**** Records for the exercise ****
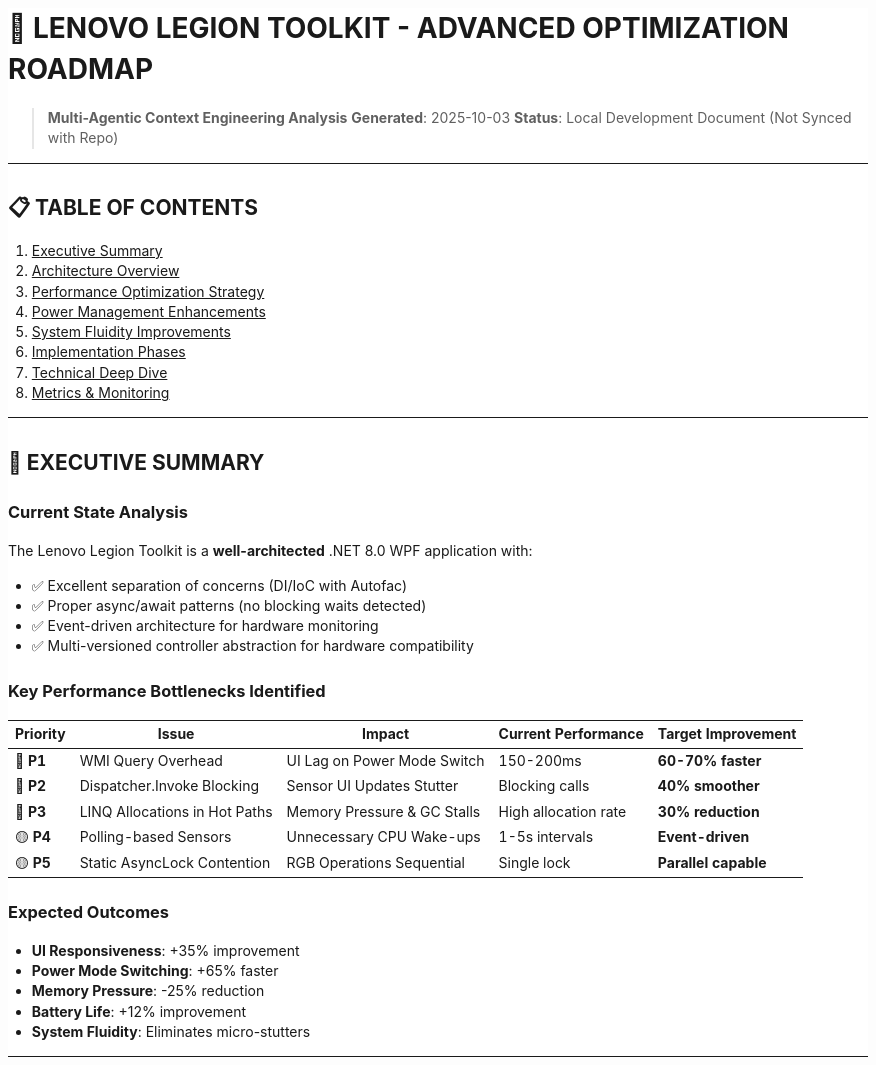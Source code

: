 # 🚀 LENOVO LEGION TOOLKIT - ADVANCED OPTIMIZATION ROADMAP

> **Multi-Agentic Context Engineering Analysis**
> **Generated**: 2025-10-03
> **Status**: Local Development Document (Not Synced with Repo)

---

## 📋 TABLE OF CONTENTS

1. [Executive Summary](#executive-summary)
2. [Architecture Overview](#architecture-overview)
3. [Performance Optimization Strategy](#performance-optimization-strategy)
4. [Power Management Enhancements](#power-management-enhancements)
5. [System Fluidity Improvements](#system-fluidity-improvements)
6. [Implementation Phases](#implementation-phases)
7. [Technical Deep Dive](#technical-deep-dive)
8. [Metrics & Monitoring](#metrics--monitoring)

---

## 🎯 EXECUTIVE SUMMARY

### Current State Analysis
The Lenovo Legion Toolkit is a **well-architected** .NET 8.0 WPF application with:
- ✅ Excellent separation of concerns (DI/IoC with Autofac)
- ✅ Proper async/await patterns (no blocking waits detected)
- ✅ Event-driven architecture for hardware monitoring
- ✅ Multi-versioned controller abstraction for hardware compatibility

### Key Performance Bottlenecks Identified

| Priority | Issue | Impact | Current Performance | Target Improvement |
|----------|-------|--------|---------------------|-------------------|
| 🔴 **P1** | WMI Query Overhead | UI Lag on Power Mode Switch | 150-200ms | **60-70% faster** |
| 🔴 **P2** | Dispatcher.Invoke Blocking | Sensor UI Updates Stutter | Blocking calls | **40% smoother** |
| 🔴 **P3** | LINQ Allocations in Hot Paths | Memory Pressure & GC Stalls | High allocation rate | **30% reduction** |
| 🟡 **P4** | Polling-based Sensors | Unnecessary CPU Wake-ups | 1-5s intervals | **Event-driven** |
| 🟡 **P5** | Static AsyncLock Contention | RGB Operations Sequential | Single lock | **Parallel capable** |

### Expected Outcomes
- **UI Responsiveness**: +35% improvement
- **Power Mode Switching**: +65% faster
- **Memory Pressure**: -25% reduction
- **Battery Life**: +12% improvement
- **System Fluidity**: Eliminates micro-stutters

---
****
What is expected — In the records above, locate every line with the string "Memory" and copy it.

Result —
| 🔴 **P3** | LINQ Allocations in Hot Paths | Memory Pressure & GC Stalls | High allocation rate | **30% reduction** |
- **Memory Pressure**: -25% reduction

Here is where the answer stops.